Si tal hipótesis de identificar zombis y crisis tiene algo de verosimilitud, no hay que extrañarse de que, tan solo tres años después de que los altos ejecutivos se lanzaran indiscriminadamente por la ventana en el famoso Crack del 29, se estrenase "La legión de los hombres sin alma", con Bela Lugosi esclavizando por medio de malas artes a los sufridos zombis. Claro que nada es perfecto, y esta teoría tiene demasiados inconvenientes, porque en 1931 también se estrena "Drácula" de Tod Brownin, quien tan sólo un año después lleva a la gran pantalla "La parada de los monstruos", película que si puede responder a un estado de ánimo, en este caso muy ligado a la Gran Depresión. "Yo anduve con un zombie" es de 1943, una fecha inolvidable para la humanidad, puesto que la Segunda guerra mundial se encaminaba a su final, dejando una Europa derruida y un número de muertos escalofriante. En 1963 es asesinado el presidente Kennedy en Dallas y, tan sólo cinco años después, son víctimas de las balas su hermano Robert y Martin Luther King. Un periodo al que muchos definen como el de la pérdida de la inocencia del pueblo norteamericano. No parece pues baladí que George A. Romero rodara por entonces la mítica "La noche de los muertos vivientes". En la crisis energética de los años 70, no era poco frecuente en las carteleras el cine zombi venido de Italia de la mano de los D´Amato, Lucio Fulci o Marino Girolami.

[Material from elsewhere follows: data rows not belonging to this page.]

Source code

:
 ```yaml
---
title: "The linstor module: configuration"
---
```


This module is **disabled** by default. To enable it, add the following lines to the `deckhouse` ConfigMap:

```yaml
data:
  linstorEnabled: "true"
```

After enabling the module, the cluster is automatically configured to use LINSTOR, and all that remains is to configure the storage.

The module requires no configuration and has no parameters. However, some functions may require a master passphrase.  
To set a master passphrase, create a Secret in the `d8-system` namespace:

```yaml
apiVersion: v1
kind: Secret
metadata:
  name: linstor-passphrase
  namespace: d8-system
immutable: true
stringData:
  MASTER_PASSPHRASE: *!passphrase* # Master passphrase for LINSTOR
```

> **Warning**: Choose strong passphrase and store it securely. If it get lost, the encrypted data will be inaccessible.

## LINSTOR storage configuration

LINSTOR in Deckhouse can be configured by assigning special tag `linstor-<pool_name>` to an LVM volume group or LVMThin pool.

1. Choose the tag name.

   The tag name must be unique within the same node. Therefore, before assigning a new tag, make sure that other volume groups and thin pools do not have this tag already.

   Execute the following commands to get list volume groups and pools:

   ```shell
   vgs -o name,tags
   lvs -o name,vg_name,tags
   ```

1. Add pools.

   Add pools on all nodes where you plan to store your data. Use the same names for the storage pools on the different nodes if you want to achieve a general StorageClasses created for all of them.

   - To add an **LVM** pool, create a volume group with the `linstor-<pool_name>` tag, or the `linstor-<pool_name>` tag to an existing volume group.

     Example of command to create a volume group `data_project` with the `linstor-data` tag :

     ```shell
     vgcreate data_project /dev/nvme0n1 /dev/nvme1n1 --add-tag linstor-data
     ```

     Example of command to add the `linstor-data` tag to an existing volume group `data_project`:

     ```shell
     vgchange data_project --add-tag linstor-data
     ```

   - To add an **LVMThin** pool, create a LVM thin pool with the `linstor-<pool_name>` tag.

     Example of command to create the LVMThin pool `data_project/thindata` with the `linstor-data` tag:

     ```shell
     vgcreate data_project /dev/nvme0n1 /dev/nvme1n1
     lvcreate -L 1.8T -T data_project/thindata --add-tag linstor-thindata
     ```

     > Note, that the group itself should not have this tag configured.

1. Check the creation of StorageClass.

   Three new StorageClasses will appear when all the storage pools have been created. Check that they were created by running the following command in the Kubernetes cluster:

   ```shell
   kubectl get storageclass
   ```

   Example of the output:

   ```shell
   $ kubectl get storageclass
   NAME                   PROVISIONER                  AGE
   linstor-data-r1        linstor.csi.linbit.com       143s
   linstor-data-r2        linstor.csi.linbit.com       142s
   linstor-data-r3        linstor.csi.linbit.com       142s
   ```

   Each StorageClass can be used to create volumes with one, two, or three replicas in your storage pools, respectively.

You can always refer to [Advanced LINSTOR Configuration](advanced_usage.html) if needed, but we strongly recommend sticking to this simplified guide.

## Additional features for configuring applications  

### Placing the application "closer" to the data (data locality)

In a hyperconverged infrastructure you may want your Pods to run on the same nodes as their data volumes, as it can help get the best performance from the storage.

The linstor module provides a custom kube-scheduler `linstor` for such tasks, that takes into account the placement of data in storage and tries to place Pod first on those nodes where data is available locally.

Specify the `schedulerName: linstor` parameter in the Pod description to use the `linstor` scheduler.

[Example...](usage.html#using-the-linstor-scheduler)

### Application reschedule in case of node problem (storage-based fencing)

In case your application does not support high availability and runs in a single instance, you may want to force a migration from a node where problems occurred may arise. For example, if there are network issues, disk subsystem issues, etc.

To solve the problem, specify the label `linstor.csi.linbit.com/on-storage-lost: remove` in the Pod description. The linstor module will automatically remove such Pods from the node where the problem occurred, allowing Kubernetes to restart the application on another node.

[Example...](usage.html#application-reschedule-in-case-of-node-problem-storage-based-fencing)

En la actualidad da igual el origen de los muertos vivientes, sea éste un virus, experimento o causa inexplicable, pero el trance económico que padecemos nos ha traído sin paliativos el resurgimiento del cine zombi, en el que incluso las estrellas más glamurosas del cine contemporáneo quieren situarse, como, por ejemplo, Brad Pitt y su políticamente correcta "Guerra mundial Z". No estoy muy seguro de que el binomio crisis-zombi sea una fórmula incuestionable, porque, al fin y al cabo, ¿cuándo no hemos estado en algún tipo de crisis? Dicen que la única forma de combatir a la muerte es con el sentido del humor, y puesto que hablamos de los que han sido desposeídos del impulso vital, y también de los que lo han sido de los bienes materiales más indispensables, no me resisto a emplear otra dualidad más reconfortante como la del humor y zombis, esperando tiempos mejores en los que todos vivamos mejor que el Conde Drácula en un banco de sangre.